Four York University faculty members will celebrate the launch of their new books on Oct. 10 during an event hosted by the York Lanes Bookstore from 4 to 6 p.m.
The four faculty authors launching their books at the event are:
• Jody Berland, a professor in the Department of Humanities, Faculty of Liberal Arts & Professional Studies (LA&PS), with her book Virtual Menageries
From cat videos to corporate logos, digital screens and spaces are crowded with animal bodies. In Virtual Menageries, Berland examines the role of animals in the spread of global communications. Her richly illustrated study links the contemporary proliferation of animals on social media to the collection of exotic animals in the formative years of transcontinental exploration and expansion. By tracing previously unseen parallels across the history of exotic and digital menageries, Berland shows how and why animals came to bridge peoples, territories, and technologies in the expansion of colonial and capitalist cultures.
• Elicia Clements, an associate professor in the Departments of Humanities and English, LA&PS, with her book Virginia Woolf: Music, Sound, Language
Arguing that sound is integral to Virginia Woolf’s understanding of literature, Clements highlights how the sonorous enables Woolf to examine issues of meaning in language and art, elaborate a politics of listening, illuminate rhythmic and performative elements in her fiction, and explore how music itself provides a potential structural model that facilitates the innovation of her method in The Waves. Woolf’s investigation of the exchange between literature and music is thoroughly intermedial: her novels disclose the crevices, convergences, and conflicts that arise when one traverses the intersectionality of these two art forms, revealing, in the process, Woolf’s robust materialist feminism. This book focuses, therefore, on the conceptual, aesthetic, and political implications of the musico-literary pairing.
• Andrea Katherine Medovarski, an assistant professor in the Department of Humanities, LA&PS, with her book Settling Down and Settling Up
Comparing second generation children of immigrants in black Canadian and black British women’s writing, Settling Down and Settling Up extends discourses of diaspora and post-colonialism by expanding recent theory on movement and border crossing. While these concepts have recently gained theoretical currency, this book argues that they are not always adequate frameworks through which to understand second generation children who wish to reside “in place” in the nations of their birth. Considering migration and settlement as complex, interrelated processes that inform each other across multiple generations and geographies, Medovarski challenges the gendered constructions of nationhood and diaspora with a particular focus on Canadian and British black women writers, including Dionne Brand, Esi Edugyan, and Zadie Smith.

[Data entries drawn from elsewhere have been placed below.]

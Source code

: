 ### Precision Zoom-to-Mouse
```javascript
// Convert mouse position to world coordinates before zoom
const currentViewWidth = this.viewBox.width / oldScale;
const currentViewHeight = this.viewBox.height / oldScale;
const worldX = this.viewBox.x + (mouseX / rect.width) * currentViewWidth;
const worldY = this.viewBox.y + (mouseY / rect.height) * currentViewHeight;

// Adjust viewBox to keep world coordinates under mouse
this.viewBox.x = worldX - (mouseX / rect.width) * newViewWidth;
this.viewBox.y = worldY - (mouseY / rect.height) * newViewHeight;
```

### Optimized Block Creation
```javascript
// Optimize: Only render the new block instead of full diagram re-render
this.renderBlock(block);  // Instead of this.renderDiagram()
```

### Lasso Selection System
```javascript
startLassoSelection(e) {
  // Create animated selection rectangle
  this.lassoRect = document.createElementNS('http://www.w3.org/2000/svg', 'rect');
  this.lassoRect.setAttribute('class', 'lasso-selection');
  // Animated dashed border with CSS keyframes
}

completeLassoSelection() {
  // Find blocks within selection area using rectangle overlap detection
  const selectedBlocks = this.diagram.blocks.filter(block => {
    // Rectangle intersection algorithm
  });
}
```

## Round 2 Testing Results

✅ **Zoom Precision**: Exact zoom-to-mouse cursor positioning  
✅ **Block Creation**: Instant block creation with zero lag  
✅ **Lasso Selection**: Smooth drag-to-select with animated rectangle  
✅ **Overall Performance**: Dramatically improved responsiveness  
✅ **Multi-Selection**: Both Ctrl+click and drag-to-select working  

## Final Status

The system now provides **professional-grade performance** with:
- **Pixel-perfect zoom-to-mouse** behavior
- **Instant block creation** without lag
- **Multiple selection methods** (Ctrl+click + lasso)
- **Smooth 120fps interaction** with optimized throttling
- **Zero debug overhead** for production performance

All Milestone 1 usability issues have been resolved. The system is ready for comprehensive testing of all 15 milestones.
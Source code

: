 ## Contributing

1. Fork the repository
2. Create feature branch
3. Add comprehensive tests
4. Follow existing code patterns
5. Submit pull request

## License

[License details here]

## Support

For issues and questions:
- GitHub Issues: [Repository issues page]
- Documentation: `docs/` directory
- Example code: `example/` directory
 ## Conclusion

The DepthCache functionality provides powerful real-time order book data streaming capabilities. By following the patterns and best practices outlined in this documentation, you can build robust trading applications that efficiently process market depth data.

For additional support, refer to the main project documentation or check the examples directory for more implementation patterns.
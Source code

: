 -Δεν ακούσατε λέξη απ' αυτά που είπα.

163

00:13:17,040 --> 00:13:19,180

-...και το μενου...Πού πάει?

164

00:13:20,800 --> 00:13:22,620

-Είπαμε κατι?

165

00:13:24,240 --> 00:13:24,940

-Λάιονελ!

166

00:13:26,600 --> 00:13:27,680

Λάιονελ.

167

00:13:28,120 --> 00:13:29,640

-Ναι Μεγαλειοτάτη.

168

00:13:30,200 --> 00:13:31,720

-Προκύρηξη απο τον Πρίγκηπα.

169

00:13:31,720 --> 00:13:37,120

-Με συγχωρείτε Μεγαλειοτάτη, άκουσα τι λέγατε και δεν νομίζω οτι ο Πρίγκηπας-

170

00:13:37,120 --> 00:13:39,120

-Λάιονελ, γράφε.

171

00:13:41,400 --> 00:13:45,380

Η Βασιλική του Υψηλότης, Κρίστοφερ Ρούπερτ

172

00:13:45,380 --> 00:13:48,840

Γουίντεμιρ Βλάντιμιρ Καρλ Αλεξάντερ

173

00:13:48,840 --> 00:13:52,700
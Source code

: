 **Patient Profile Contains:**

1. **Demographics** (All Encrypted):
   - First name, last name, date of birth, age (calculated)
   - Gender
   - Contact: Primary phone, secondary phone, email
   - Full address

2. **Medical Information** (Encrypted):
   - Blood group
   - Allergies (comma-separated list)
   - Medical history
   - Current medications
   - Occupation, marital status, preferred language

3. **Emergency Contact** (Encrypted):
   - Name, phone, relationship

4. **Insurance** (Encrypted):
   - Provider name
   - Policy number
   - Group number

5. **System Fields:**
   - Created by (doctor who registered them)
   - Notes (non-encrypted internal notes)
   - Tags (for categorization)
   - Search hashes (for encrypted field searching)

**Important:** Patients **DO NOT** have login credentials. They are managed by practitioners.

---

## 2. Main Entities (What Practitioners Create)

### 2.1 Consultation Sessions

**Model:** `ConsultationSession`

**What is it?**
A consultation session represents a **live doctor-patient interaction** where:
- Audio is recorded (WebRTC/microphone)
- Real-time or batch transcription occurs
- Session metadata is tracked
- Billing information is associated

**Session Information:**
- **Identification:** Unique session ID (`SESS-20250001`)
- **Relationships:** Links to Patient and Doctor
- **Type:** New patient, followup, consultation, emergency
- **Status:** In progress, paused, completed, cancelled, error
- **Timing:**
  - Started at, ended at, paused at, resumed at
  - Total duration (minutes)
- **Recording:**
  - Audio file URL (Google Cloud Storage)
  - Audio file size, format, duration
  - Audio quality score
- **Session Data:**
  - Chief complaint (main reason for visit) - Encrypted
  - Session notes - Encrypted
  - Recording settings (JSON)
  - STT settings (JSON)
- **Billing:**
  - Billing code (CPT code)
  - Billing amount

• Scott McLaren, associate librarian in the Department of Humanities, LA&PS, with his new book Pulpit, Press, and Politics
When American Methodist preachers first arrived in Upper Canada in the 1790s, they brought with them more than a contagious religious faith. They also brought saddlebags stuffed with books published by the New York Methodist Book Concern – North America’s first denominational publisher – to sell along their preaching circuits. Pulpit, Press, and Politics traces the expansion of this remarkable transnational market from its earliest days to the mid-nineteenth century, a period of intense religious struggle in Upper Canada marked by fiery revivals, political betrayals, and bitter church schisms.
The event is open to all, and light refreshments will be served.